What you are asked to do: Could you give the records below again exactly, without the pictures?

Document images with source code:
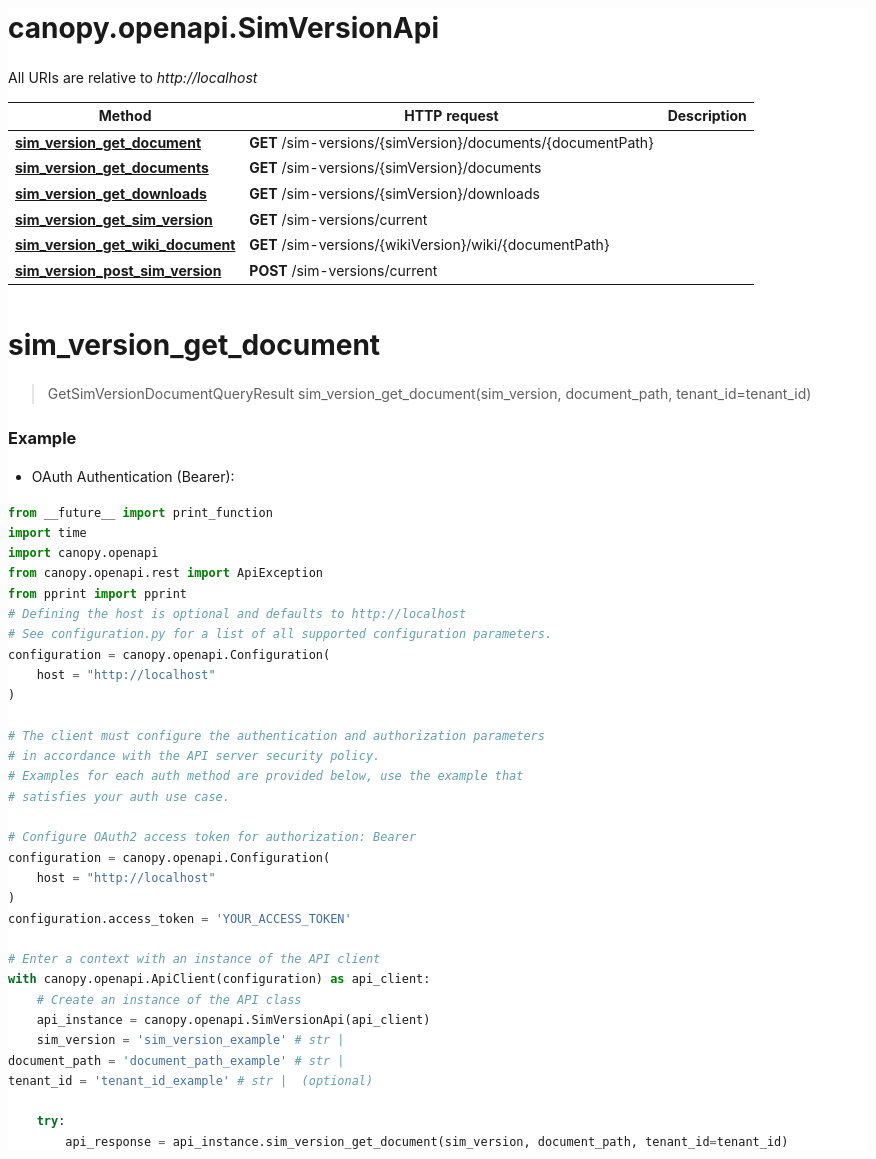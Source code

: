 # canopy.openapi.SimVersionApi

All URIs are relative to *http://localhost*

Method | HTTP request | Description
------------- | ------------- | -------------
[**sim_version_get_document**](SimVersionApi.md#sim_version_get_document) | **GET** /sim-versions/{simVersion}/documents/{documentPath} | 
[**sim_version_get_documents**](SimVersionApi.md#sim_version_get_documents) | **GET** /sim-versions/{simVersion}/documents | 
[**sim_version_get_downloads**](SimVersionApi.md#sim_version_get_downloads) | **GET** /sim-versions/{simVersion}/downloads | 
[**sim_version_get_sim_version**](SimVersionApi.md#sim_version_get_sim_version) | **GET** /sim-versions/current | 
[**sim_version_get_wiki_document**](SimVersionApi.md#sim_version_get_wiki_document) | **GET** /sim-versions/{wikiVersion}/wiki/{documentPath} | 
[**sim_version_post_sim_version**](SimVersionApi.md#sim_version_post_sim_version) | **POST** /sim-versions/current | 


# **sim_version_get_document**
> GetSimVersionDocumentQueryResult sim_version_get_document(sim_version, document_path, tenant_id=tenant_id)



### Example

* OAuth Authentication (Bearer):
```python
from __future__ import print_function
import time
import canopy.openapi
from canopy.openapi.rest import ApiException
from pprint import pprint
# Defining the host is optional and defaults to http://localhost
# See configuration.py for a list of all supported configuration parameters.
configuration = canopy.openapi.Configuration(
    host = "http://localhost"
)

# The client must configure the authentication and authorization parameters
# in accordance with the API server security policy.
# Examples for each auth method are provided below, use the example that
# satisfies your auth use case.

# Configure OAuth2 access token for authorization: Bearer
configuration = canopy.openapi.Configuration(
    host = "http://localhost"
)
configuration.access_token = 'YOUR_ACCESS_TOKEN'

# Enter a context with an instance of the API client
with canopy.openapi.ApiClient(configuration) as api_client:
    # Create an instance of the API class
    api_instance = canopy.openapi.SimVersionApi(api_client)
    sim_version = 'sim_version_example' # str | 
document_path = 'document_path_example' # str | 
tenant_id = 'tenant_id_example' # str |  (optional)

    try:
        api_response = api_instance.sim_version_get_document(sim_version, document_path, tenant_id=tenant_id)
```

Task response:
Source code

: # canopy.openapi.SimVersionApi

All URIs are relative to *http://localhost*

Method | HTTP request | Description
------------- | ------------- | -------------
[**sim_version_get_document**](SimVersionApi.md#sim_version_get_document) | **GET** /sim-versions/{simVersion}/documents/{documentPath} | 
[**sim_version_get_documents**](SimVersionApi.md#sim_version_get_documents) | **GET** /sim-versions/{simVersion}/documents | 
[**sim_version_get_downloads**](SimVersionApi.md#sim_version_get_downloads) | **GET** /sim-versions/{simVersion}/downloads | 
[**sim_version_get_sim_version**](SimVersionApi.md#sim_version_get_sim_version) | **GET** /sim-versions/current | 
[**sim_version_get_wiki_document**](SimVersionApi.md#sim_version_get_wiki_document) | **GET** /sim-versions/{wikiVersion}/wiki/{documentPath} | 
[**sim_version_post_sim_version**](SimVersionApi.md#sim_version_post_sim_version) | **POST** /sim-versions/current | 


# **sim_version_get_document**
> GetSimVersionDocumentQueryResult sim_version_get_document(sim_version, document_path, tenant_id=tenant_id)



### Example

* OAuth Authentication (Bearer):
```python
from __future__ import print_function
import time
import canopy.openapi
from canopy.openapi.rest import ApiException
from pprint import pprint
# Defining the host is optional and defaults to http://localhost
# See configuration.py for a list of all supported configuration parameters.
configuration = canopy.openapi.Configuration(
    host = "http://localhost"
)

# The client must configure the authentication and authorization parameters
# in accordance with the API server security policy.
# Examples for each auth method are provided below, use the example that
# satisfies your auth use case.

# Configure OAuth2 access token for authorization: Bearer
configuration = canopy.openapi.Configuration(
    host = "http://localhost"
)
configuration.access_token = 'YOUR_ACCESS_TOKEN'

# Enter a context with an instance of the API client
with canopy.openapi.ApiClient(configuration) as api_client:
    # Create an instance of the API class
    api_instance = canopy.openapi.SimVersionApi(api_client)
    sim_version = 'sim_version_example' # str | 
document_path = 'document_path_example' # str | 
tenant_id = 'tenant_id_example' # str |  (optional)

    try:
        api_response = api_instance.sim_version_get_document(sim_version, document_path, tenant_id=tenant_id)
```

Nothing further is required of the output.